● Task: Reproduce, exactly and in full, only the lines below from the one containing "The angle $\omega$" through the one containing "If the absolute".

═══ Provided records

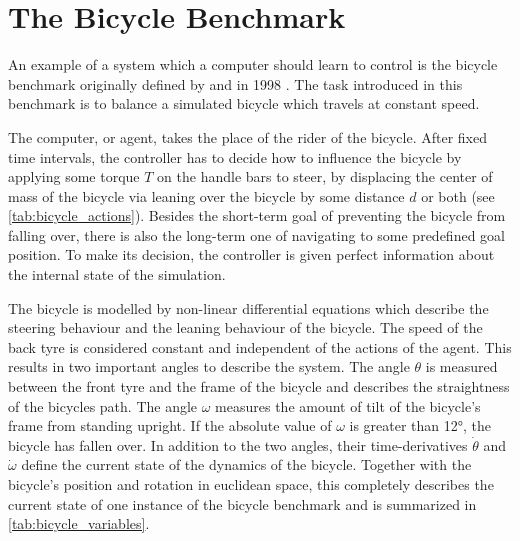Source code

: \chapter{The Bicycle Benchmark}
\label{cha:the_bicycle_benchmark}

An example of a system which a computer should learn to control is the bicycle benchmark originally defined by \Randlov and \Alstrom in 1998 \cite{randlov_learning_1998}.
The task introduced in this benchmark is to balance a simulated bicycle which travels at constant speed.

The computer, or agent, takes the place of the rider of the bicycle.
After fixed time intervals, the controller has to decide how to influence the bicycle by applying some torque $T$ on the handle bars to steer, by displacing the center of mass of the bicycle via leaning over the bicycle by some distance $d$ or both (see \cref{tab:bicycle_actions}).
Besides the short-term goal of preventing the bicycle from falling over, there is also the long-term one of navigating to some predefined goal position.
To make its decision, the controller is given perfect information about the internal state of the simulation.

The bicycle is modelled by non-linear differential equations which describe the steering behaviour and the leaning behaviour of the bicycle.
The speed of the back tyre is considered constant and independent of the actions of the agent.
This results in two important angles to describe the system.
The angle $\theta$ is measured between the front tyre and the frame of the bicycle and describes the straightness of the bicycles path.
The angle $\omega$ measures the amount of tilt of the bicycle's frame from standing upright.
If the absolute value of $\omega$ is greater than \ang{12}, the bicycle has fallen over.
In addition to the two angles, their time-derivatives $\dot{\theta}$ and $\dot{\omega}$ define the current state of the dynamics of the bicycle.
Together with the bicycle's position and rotation in euclidean space, this completely describes the current state of one instance of the bicycle benchmark and is summarized in \cref{tab:bicycle_variables}.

══════

● Answer:
The angle $\omega$ measures the amount of tilt of the bicycle's frame from standing upright.
If the absolute value of $\omega$ is greater than \ang{12}, the bicycle has fallen over.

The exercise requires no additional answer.